In fact, the progress made in reducing ozone-depleting chemicals and emissions may be proof that humans can not only disrupt and harm the environment but can also heal the damage caused by human economic activities if the political will exists, scientists say.
The ozone layer is the layer in the Earth’s stratosphere that is responsible for absorbing the ultraviolet (UV) rays of the Sun, effectively filtering out radiation that causes skin cancer among humans, destroys crops, and disrupts marine ecosystems among other devastating effects on the planet.
The ozone layer faced decades of degradation thanks to the use of harmful chemical compounds such as chlorofluorocarbons, halons, hydrochlorofluorocarbons, and other organic and synthetic (human-made) ozone-depleting compounds that are commonly used in refrigerators, aerosols, and a range of industrial processes.
The damage to the ozone layer was such that a “hole” above the south pole opened up, causing the southern jet stream—the powerful wind that determines the southern hemisphere’s weather patterns and ocean currents, especially in the summer—to begin shifting southwards toward the Antarctic, affecting storms and rainfall over South America, East Africa, and Australia.
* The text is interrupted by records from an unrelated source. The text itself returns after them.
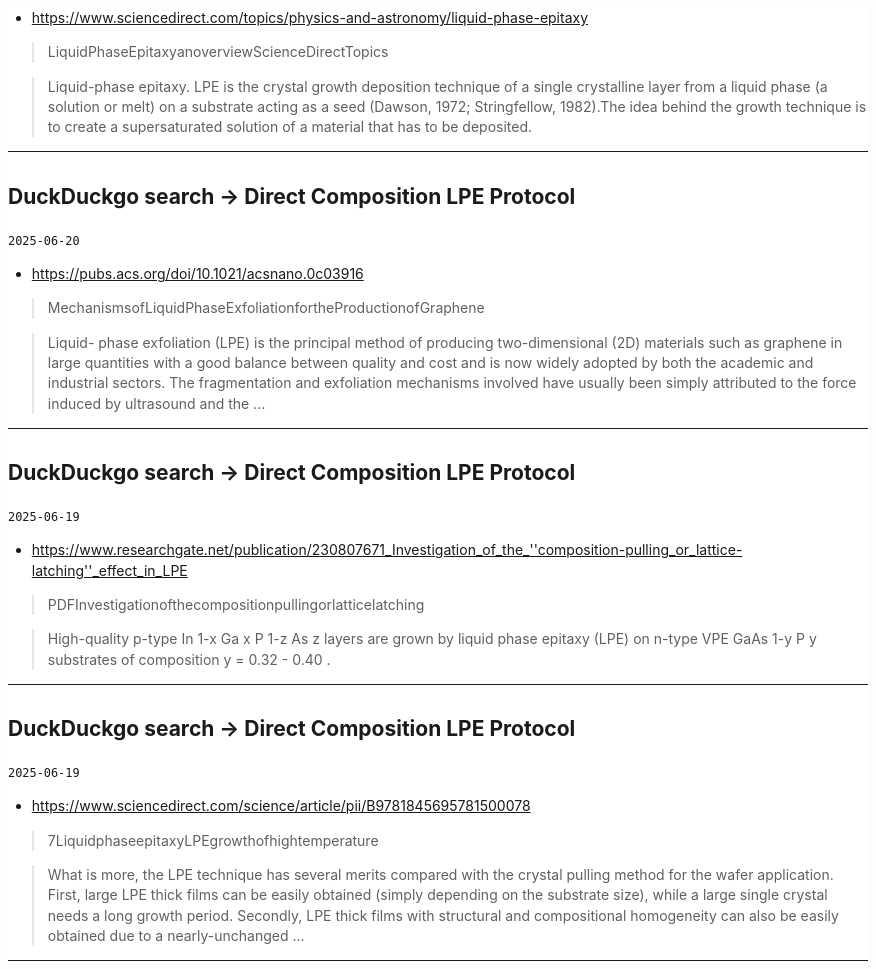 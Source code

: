 * https://www.sciencedirect.com/topics/physics-and-astronomy/liquid-phase-epitaxy

<blockquote>
 LiquidPhaseEpitaxyanoverviewScienceDirectTopics
</blockquote>
<blockquote>
Liquid-phase epitaxy. LPE is the crystal growth deposition technique of a single crystalline layer from a liquid phase (a solution or melt) on a substrate acting as a seed (Dawson, 1972; Stringfellow, 1982).The idea behind the growth technique is to create a supersaturated solution of a material that has to be deposited.
</blockquote>

---

## DuckDuckgo search -> Direct Composition LPE Protocol
`2025-06-20`

* https://pubs.acs.org/doi/10.1021/acsnano.0c03916

<blockquote>
 MechanismsofLiquidPhaseExfoliationfortheProductionofGraphene
</blockquote>
<blockquote>
Liquid- phase exfoliation (LPE) is the principal method of producing two-dimensional (2D) materials such as graphene in large quantities with a good balance between quality and cost and is now widely adopted by both the academic and industrial sectors. The fragmentation and exfoliation mechanisms involved have usually been simply attributed to the force induced by ultrasound and the ...
</blockquote>

---

## DuckDuckgo search -> Direct Composition LPE Protocol
`2025-06-19`

* https://www.researchgate.net/publication/230807671_Investigation_of_the_''composition-pulling_or_lattice-latching''_effect_in_LPE

<blockquote>
 PDFInvestigationofthecompositionpullingorlatticelatching
</blockquote>
<blockquote>
High-quality p-type In 1-x Ga x P 1-z As z layers are grown by liquid phase epitaxy (LPE) on n-type VPE GaAs 1-y P y substrates of composition y &#61; 0.32 - 0.40 .
</blockquote>

---

## DuckDuckgo search -> Direct Composition LPE Protocol
`2025-06-19`

* https://www.sciencedirect.com/science/article/pii/B9781845695781500078

<blockquote>
 7LiquidphaseepitaxyLPEgrowthofhightemperature
</blockquote>
<blockquote>
What is more, the LPE technique has several merits compared with the crystal pulling method for the wafer application. First, large LPE thick films can be easily obtained (simply depending on the substrate size), while a large single crystal needs a long growth period. Secondly, LPE thick films with structural and compositional homogeneity can also be easily obtained due to a nearly-unchanged ...
</blockquote>

--- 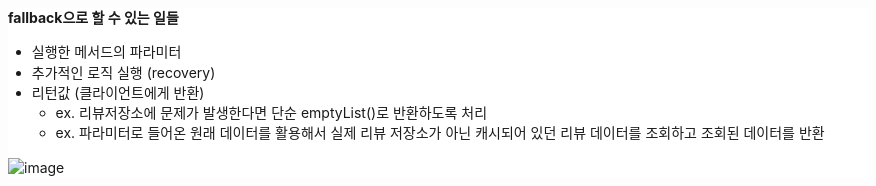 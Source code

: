**fallback으로 할 수 있는 일들**

- 실행한 메서드의 파라미터
- 추가적인 로직 실행 (recovery)
- 리턴값 (클라이언트에게 반환)
  - ex. 리뷰저장소에 문제가 발생한다면 단순 emptyList()로 반환하도록 처리
  - ex. 파라미터로 들어온 원래 데이터를 활용해서 실제 리뷰 저장소가 아닌 캐시되어 있던 리뷰 데이터를 조회하고 조회된 데이터를 반환

<img width="766" alt="image" src="https://github.com/dynamic-workspace/resilience4j-practice/assets/83503188/0b3b55c3-74b9-4896-a192-ad20fb98d584">
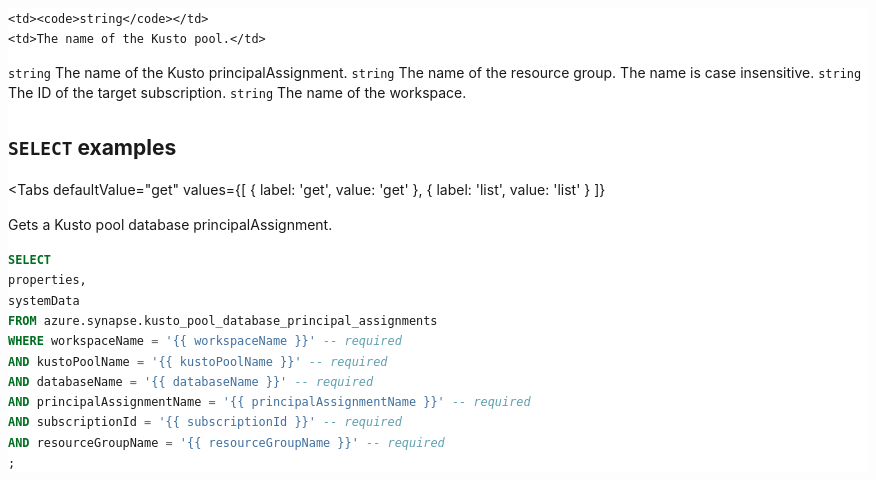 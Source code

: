     <td><code>string</code></td>
    <td>The name of the Kusto pool.</td>
</tr>
<tr id="parameter-principalAssignmentName">
    <td><CopyableCode code="principalAssignmentName" /></td>
    <td><code>string</code></td>
    <td>The name of the Kusto principalAssignment.</td>
</tr>
<tr id="parameter-resourceGroupName">
    <td><CopyableCode code="resourceGroupName" /></td>
    <td><code>string</code></td>
    <td>The name of the resource group. The name is case insensitive.</td>
</tr>
<tr id="parameter-subscriptionId">
    <td><CopyableCode code="subscriptionId" /></td>
    <td><code>string</code></td>
    <td>The ID of the target subscription.</td>
</tr>
<tr id="parameter-workspaceName">
    <td><CopyableCode code="workspaceName" /></td>
    <td><code>string</code></td>
    <td>The name of the workspace.</td>
</tr>
</tbody>
</table>

## `SELECT` examples

<Tabs
    defaultValue="get"
    values={[
        { label: 'get', value: 'get' },
        { label: 'list', value: 'list' }
    ]}
>
<TabItem value="get">

Gets a Kusto pool database principalAssignment.

```sql
SELECT
properties,
systemData
FROM azure.synapse.kusto_pool_database_principal_assignments
WHERE workspaceName = '{{ workspaceName }}' -- required
AND kustoPoolName = '{{ kustoPoolName }}' -- required
AND databaseName = '{{ databaseName }}' -- required
AND principalAssignmentName = '{{ principalAssignmentName }}' -- required
AND subscriptionId = '{{ subscriptionId }}' -- required
AND resourceGroupName = '{{ resourceGroupName }}' -- required
;
```
</TabItem>
<TabItem value="list">
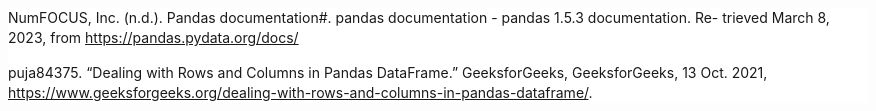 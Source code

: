 NumFOCUS, Inc. (n.d.). Pandas documentation#. pandas documentation - pandas 1.5.3 documentation. Re-
trieved March 8, 2023, from https://pandas.pydata.org/docs/

puja84375. “Dealing with Rows and Columns in Pandas DataFrame.” GeeksforGeeks, GeeksforGeeks, 13 Oct. 2021,
https://www.geeksforgeeks.org/dealing-with-rows-and-columns-in-pandas-dataframe/.


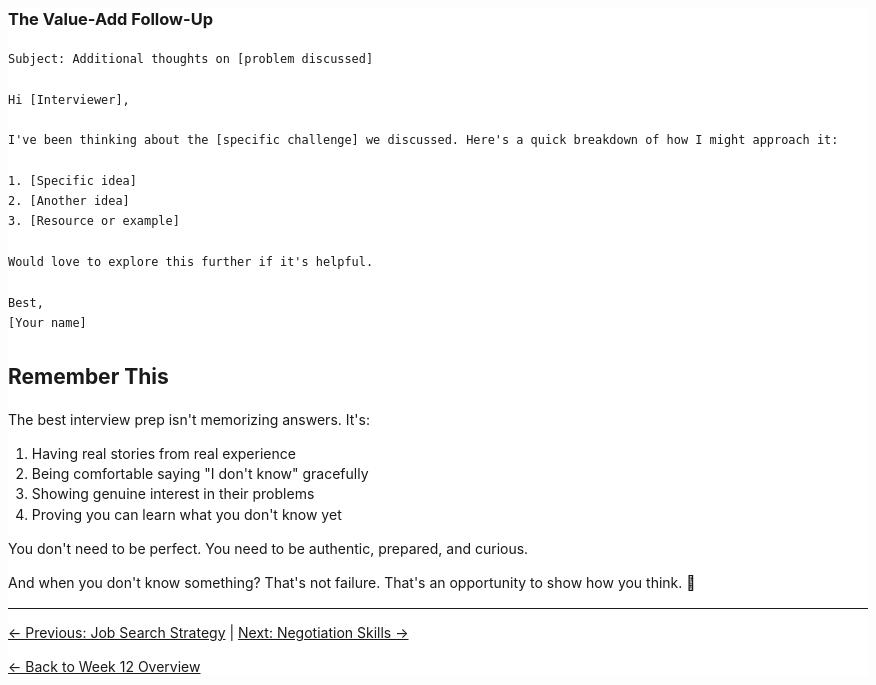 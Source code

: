 ### The Value-Add Follow-Up

```
Subject: Additional thoughts on [problem discussed]

Hi [Interviewer],

I've been thinking about the [specific challenge] we discussed. Here's a quick breakdown of how I might approach it:

1. [Specific idea]
2. [Another idea]
3. [Resource or example]

Would love to explore this further if it's helpful.

Best,
[Your name]
```

## Remember This

The best interview prep isn't memorizing answers. It's:

1. Having real stories from real experience
2. Being comfortable saying "I don't know" gracefully
3. Showing genuine interest in their problems
4. Proving you can learn what you don't know yet

You don't need to be perfect. You need to be authentic, prepared, and curious.

And when you don't know something? That's not failure. That's an opportunity to
show how you think. 🎯

---

[← Previous: Job Search Strategy](/journey/week-12/04-job-search-strategy/) |
[Next: Negotiation Skills →](/journey/week-12/06-negotiation-skills/)

[← Back to Week 12 Overview](/journey/week-12/)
The startling decline of the ozone layer became such a sharp matter of concern that in 1987, governments agreed to the Montreal Protocol, an international treaty meant to phase out the production and use of ozone-depleting chemicals.
A new study published in the journal Nature claims that the global agreement helped address and roll back the damage to the ozone in a “profound” manner.
Study lead author Antara Banerjee, a CIRES Visiting Fellow at the University of Colorado Boulder who works in the Chemical Sciences Division of the National Oceanic and Atmospheric Administration (NOAA), said:
“This study adds to growing evidence showing the profound effectiveness of the Montreal Protocol. Not only has the treaty spurred healing of the ozone layer, it’s also driving recent changes in Southern Hemisphere air circulation patterns.
…The challenge in this study was proving our hypothesis that ozone recovery is in fact driving these atmospheric circulation changes and it isn’t just a coincidence.”
While the benefits to the ozone layer have been great, the scientists warn that complacency about other human-caused emissions, as well as human-caused climate change, could undo any positive gains.
Indeed, southern hemispheric weather patterns and the global climate in general still face further human-caused distortion due to continued industrial emissions, including carbon dioxide (CO2) and methane, Banerjee noted. She told the Guardian:
“There is a tug of war between ozone recovery and increasing CO2. That’s why we are seeing a pause. In the near future, the ozone factor could dominate and the jet stream will move back towards equator. But once the recovery is complete, CO2 could push it southwards again.”
Alexey Karpechko, who helped review the study and works for Finnish Meteorological Institute, remarked:
“This is good news, definitely. It shows our actions can stop climate change.
We can see coordinated action works. It is a strong message to us as emitters of greenhouse gases. This shows we can manipulate the climate both ways: in a wrong way and by reversing the damage we have done.”
As the pollution drastically falls over developed countries in Europe and industrial powerhouses like China due to the coronavirus lockdowns, one wonders if world leaders can or will take notice of the fact that the solution to environmental degradation and climate-disrupting pollution remains in their hands.